Can great facial animation really be created via a simple extension to the VO session?
Full performance capture is an elaborate process. It is costly, complex, and consumes time with abandon. The margin for error can feel wider than the uncanny valley, and the variables to consider are dizzying.
While the practice absolutely serves a purpose, for those looking for great facial animation synched with actors’ delivery of vocal material, there are alternatives. That’s according to audio powerhouse Wave, and animation service provider Cubic Motion.

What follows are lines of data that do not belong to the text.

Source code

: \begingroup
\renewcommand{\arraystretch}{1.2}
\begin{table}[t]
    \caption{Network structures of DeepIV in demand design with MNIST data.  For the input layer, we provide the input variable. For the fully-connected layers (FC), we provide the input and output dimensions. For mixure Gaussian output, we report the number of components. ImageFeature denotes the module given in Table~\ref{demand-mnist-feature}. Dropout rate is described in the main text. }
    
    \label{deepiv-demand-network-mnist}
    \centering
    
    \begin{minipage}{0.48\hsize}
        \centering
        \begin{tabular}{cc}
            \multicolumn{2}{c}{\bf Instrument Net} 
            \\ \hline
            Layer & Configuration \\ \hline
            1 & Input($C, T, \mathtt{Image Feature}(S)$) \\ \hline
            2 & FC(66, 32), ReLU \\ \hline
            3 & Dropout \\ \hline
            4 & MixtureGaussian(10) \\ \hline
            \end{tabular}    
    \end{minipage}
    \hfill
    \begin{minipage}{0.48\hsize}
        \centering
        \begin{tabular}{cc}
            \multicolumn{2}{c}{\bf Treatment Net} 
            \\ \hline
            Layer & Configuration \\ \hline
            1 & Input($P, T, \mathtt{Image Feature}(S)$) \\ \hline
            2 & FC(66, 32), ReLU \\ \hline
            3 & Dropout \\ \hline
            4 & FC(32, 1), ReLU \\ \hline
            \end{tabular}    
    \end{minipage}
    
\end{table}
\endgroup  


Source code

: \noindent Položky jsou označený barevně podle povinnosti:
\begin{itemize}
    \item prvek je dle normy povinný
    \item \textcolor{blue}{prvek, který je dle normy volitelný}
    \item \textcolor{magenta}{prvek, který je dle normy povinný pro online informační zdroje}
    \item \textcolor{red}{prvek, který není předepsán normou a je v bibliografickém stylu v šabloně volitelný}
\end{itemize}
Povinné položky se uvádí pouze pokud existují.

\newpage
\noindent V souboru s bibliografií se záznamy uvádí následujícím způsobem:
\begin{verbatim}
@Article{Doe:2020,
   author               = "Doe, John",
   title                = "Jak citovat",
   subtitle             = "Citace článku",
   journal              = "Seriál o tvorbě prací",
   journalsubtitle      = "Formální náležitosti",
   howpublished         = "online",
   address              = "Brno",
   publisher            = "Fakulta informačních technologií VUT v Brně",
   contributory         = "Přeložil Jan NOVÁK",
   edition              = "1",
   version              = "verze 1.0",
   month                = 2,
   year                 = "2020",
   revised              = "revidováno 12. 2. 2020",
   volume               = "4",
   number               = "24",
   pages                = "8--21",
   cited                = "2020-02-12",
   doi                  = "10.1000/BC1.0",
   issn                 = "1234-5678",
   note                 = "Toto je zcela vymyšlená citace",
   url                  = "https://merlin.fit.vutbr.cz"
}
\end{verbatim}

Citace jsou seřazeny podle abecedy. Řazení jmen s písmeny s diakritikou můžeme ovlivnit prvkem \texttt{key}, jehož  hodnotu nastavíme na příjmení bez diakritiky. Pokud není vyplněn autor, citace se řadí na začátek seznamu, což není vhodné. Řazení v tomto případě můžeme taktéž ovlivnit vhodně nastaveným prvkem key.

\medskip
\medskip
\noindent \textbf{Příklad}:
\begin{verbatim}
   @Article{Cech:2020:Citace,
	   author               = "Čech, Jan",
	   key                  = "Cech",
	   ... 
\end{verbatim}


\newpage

The two recently collaborated – along with CG character specialist 3Lateral – on making an ambitious tech demo to showcase what can be done with a low impact extension to the established VO recording process and a little bit of teamwork.

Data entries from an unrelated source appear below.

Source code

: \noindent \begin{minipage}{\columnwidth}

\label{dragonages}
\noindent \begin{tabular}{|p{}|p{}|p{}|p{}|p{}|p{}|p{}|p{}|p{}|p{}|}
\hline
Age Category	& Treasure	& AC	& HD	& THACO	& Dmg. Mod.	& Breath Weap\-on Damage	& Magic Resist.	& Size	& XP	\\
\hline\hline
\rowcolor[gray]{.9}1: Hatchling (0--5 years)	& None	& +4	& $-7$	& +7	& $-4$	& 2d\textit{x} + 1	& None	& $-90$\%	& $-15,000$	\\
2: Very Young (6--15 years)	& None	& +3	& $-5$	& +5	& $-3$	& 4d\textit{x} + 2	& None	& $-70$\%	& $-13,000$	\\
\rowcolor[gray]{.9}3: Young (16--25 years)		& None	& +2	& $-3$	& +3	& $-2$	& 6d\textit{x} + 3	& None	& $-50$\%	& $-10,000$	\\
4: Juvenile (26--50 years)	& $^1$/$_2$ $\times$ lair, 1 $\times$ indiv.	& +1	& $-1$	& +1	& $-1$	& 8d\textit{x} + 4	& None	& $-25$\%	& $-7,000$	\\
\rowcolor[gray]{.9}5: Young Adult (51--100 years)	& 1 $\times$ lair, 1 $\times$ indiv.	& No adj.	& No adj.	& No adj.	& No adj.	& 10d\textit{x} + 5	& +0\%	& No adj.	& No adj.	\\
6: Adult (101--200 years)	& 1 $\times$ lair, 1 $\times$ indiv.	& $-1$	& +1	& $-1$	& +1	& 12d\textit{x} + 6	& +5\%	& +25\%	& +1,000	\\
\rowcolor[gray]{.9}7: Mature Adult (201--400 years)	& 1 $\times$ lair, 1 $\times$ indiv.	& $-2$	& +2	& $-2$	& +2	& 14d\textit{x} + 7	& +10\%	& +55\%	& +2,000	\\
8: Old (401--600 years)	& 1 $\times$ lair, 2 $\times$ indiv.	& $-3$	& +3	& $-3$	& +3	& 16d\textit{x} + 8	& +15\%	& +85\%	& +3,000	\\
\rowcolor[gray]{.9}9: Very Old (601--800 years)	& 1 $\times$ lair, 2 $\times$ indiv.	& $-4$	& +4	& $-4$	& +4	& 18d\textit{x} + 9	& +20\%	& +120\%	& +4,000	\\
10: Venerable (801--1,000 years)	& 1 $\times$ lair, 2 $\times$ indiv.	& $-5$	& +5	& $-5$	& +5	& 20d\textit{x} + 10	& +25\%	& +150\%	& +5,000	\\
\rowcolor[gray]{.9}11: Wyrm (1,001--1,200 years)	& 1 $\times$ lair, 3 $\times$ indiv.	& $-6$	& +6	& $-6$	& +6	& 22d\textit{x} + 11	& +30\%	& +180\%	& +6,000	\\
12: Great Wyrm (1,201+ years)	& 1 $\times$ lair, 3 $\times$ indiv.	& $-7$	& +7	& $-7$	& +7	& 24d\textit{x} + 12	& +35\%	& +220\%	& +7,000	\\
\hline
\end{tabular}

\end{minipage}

The ‘Athanasius’ demo showcases the speech and facial expressions of an imposing fictional virtual character, which began life in a recording booth. The actor behind the performance delivered his lines in the normal VO context; albeit wearing a lightweight head mounted camera system.
With the audio recording and visual performance captured in unison, Cubic Motion was in a position to analyse the video for data that could be solved onto a 3D character. Then, with some aural refinement by Wave and a little tweaking using Cubic Motion’s bank of existing animation data, the final demo was ready.

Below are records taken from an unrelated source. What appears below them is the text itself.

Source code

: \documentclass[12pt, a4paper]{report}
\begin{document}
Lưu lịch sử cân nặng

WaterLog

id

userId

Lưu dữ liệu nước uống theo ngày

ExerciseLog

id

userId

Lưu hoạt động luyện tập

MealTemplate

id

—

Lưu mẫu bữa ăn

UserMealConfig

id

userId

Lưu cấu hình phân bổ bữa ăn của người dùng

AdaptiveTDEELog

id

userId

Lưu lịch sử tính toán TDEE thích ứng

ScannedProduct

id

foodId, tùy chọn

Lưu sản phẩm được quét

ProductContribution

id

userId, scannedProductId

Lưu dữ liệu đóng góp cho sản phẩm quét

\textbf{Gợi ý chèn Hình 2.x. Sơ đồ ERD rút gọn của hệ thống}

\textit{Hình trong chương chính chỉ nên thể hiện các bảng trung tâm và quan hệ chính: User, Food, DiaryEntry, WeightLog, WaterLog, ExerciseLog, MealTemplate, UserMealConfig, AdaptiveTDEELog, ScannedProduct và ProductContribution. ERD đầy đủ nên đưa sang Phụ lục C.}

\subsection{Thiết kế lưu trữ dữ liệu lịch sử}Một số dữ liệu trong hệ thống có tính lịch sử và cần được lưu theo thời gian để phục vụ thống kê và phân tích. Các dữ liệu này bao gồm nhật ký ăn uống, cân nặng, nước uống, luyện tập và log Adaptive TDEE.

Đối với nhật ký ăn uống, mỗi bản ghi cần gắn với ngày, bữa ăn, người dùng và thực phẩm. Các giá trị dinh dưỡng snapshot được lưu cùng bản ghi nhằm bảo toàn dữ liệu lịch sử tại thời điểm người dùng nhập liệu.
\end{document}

The quality of the final result arguably rivals the output of far more expensive techniques, and all with minimal disruption to the typical VO recording process, insist those involved.
“For us the process in the actual booth was seamless, and created very little extra work,” says Wave’s head of game audio Anthony Matchett. “And at the end of the session, we could easily deliver the audio straight back to the guys from Cubic. As soon as we had a locked time in the audio, they came back to us for us to do a light amount of sound design just so the audio really matched the video.
“But from a client’s point of view, this whole thing will be really easy for them, and it works really well. It’s honestly very non-disruptive. Setting up the VO booth for the video capture was very simple, and took very little time.”
And the secret to getting the process of extracting high quality facial animation data from a VO session just right? It’s all about carefully selected collaborative partners and an open-mindedness to cooperation.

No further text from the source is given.